■ Records from a data collection
++++
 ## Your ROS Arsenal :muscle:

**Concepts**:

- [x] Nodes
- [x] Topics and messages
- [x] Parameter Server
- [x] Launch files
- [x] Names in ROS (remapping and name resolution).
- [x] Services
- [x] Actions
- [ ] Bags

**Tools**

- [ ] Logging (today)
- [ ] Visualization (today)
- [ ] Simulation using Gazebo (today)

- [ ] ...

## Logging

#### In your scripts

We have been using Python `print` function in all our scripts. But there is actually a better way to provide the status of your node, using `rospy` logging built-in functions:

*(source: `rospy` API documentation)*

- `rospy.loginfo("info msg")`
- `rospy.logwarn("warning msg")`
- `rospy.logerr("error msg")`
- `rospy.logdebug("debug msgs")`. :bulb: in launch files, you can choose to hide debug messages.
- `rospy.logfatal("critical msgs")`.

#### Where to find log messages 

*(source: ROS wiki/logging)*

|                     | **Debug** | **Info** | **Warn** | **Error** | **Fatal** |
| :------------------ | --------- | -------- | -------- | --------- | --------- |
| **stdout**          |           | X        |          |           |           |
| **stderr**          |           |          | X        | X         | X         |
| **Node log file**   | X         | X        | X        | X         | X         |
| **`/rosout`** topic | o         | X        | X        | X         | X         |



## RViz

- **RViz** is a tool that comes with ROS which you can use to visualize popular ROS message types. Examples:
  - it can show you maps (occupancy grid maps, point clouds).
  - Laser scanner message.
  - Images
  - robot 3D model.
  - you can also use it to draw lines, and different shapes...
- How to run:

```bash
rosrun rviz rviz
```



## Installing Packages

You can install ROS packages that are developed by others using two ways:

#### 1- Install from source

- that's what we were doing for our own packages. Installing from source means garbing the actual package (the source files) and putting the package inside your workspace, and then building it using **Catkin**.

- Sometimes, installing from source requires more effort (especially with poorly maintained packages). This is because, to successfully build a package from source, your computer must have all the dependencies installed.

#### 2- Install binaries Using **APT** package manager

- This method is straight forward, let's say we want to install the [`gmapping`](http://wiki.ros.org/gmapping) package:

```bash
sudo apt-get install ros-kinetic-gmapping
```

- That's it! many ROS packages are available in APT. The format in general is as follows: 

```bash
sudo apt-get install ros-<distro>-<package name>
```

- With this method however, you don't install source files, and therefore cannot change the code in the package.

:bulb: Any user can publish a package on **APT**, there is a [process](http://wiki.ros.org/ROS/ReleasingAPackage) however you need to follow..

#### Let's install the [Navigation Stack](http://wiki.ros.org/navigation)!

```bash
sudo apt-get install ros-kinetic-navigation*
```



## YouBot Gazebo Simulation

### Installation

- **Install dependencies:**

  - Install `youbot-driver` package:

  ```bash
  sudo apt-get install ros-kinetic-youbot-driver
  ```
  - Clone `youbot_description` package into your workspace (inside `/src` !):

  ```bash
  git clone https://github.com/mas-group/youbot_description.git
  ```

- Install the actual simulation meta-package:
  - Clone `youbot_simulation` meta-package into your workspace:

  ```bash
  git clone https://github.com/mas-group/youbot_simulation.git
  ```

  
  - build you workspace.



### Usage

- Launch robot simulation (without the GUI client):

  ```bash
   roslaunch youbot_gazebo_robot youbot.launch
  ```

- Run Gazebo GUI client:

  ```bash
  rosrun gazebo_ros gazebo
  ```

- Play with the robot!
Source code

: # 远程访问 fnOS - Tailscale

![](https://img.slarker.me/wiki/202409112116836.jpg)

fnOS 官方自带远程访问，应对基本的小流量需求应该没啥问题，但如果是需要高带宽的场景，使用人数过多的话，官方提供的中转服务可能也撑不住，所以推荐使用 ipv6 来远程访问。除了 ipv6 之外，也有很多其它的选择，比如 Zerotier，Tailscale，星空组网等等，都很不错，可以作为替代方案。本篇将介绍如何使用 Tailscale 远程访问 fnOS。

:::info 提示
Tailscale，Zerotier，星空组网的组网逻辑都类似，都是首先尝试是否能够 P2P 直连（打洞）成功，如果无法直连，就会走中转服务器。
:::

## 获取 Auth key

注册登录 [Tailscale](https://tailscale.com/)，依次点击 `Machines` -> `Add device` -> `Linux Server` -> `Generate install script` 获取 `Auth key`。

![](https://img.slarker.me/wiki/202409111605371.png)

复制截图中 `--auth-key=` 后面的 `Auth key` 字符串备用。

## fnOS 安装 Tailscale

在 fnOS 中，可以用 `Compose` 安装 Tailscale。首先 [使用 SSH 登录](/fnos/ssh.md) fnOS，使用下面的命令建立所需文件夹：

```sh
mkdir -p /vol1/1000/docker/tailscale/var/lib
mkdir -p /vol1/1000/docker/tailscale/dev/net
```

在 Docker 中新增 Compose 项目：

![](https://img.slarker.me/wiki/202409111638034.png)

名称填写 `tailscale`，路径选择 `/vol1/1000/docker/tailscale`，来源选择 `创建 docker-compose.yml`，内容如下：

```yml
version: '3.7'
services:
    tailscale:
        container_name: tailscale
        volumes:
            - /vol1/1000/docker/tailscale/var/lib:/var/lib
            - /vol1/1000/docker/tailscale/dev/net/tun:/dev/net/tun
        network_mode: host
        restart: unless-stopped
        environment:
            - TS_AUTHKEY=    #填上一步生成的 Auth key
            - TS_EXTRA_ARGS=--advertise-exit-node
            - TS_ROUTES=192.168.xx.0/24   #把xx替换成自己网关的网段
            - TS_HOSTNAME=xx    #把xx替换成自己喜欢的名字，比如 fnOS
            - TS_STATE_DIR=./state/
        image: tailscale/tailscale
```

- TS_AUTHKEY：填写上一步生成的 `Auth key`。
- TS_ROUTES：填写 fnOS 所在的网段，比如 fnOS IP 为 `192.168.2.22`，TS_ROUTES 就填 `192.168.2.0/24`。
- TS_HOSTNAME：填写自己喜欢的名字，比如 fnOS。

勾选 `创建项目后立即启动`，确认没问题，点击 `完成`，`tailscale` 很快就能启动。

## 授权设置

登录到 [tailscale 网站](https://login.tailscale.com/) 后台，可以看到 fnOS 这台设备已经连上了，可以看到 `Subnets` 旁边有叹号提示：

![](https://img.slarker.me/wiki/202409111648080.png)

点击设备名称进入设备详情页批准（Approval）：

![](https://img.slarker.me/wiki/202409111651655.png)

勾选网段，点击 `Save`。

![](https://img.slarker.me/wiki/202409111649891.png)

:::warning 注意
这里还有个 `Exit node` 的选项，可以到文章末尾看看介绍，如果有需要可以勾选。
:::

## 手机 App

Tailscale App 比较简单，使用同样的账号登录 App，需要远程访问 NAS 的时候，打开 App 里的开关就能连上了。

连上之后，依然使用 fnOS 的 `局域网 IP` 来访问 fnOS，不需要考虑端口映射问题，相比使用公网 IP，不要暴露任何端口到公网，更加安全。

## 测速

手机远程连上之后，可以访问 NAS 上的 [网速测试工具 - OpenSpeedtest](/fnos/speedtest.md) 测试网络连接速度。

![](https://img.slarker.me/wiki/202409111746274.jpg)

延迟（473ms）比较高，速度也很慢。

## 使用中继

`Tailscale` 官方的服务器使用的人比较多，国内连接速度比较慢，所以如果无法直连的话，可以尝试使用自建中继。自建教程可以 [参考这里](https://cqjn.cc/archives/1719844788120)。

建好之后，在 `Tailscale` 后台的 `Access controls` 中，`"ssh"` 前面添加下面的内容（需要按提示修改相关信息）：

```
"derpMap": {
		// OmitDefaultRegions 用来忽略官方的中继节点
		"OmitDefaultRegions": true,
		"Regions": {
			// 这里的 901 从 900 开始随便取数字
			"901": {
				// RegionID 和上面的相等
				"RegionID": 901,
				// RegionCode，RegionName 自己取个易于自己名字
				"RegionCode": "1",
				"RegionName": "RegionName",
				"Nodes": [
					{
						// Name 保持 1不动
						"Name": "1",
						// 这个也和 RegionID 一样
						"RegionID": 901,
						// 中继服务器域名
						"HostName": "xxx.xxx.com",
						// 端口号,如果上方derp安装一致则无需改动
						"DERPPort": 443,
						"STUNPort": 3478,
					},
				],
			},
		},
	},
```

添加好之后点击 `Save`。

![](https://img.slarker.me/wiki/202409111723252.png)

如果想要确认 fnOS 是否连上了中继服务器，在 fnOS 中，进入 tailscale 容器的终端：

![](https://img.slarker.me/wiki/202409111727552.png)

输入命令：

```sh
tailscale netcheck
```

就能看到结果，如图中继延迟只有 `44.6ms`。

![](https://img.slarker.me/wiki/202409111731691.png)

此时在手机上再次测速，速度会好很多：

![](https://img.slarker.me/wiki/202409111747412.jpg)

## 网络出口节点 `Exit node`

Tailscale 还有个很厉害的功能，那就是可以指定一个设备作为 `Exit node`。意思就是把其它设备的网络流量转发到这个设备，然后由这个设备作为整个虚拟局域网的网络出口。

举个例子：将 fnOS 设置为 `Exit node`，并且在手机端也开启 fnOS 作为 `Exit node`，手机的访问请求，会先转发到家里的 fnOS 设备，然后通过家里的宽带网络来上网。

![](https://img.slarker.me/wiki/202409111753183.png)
++++
■ YOUR TASK
Filter the entries and keep only the lines holding "meta".

■ COMPLETED TASK
- Install the actual simulation meta-package:
  - Clone `youbot_simulation` meta-package into your workspace:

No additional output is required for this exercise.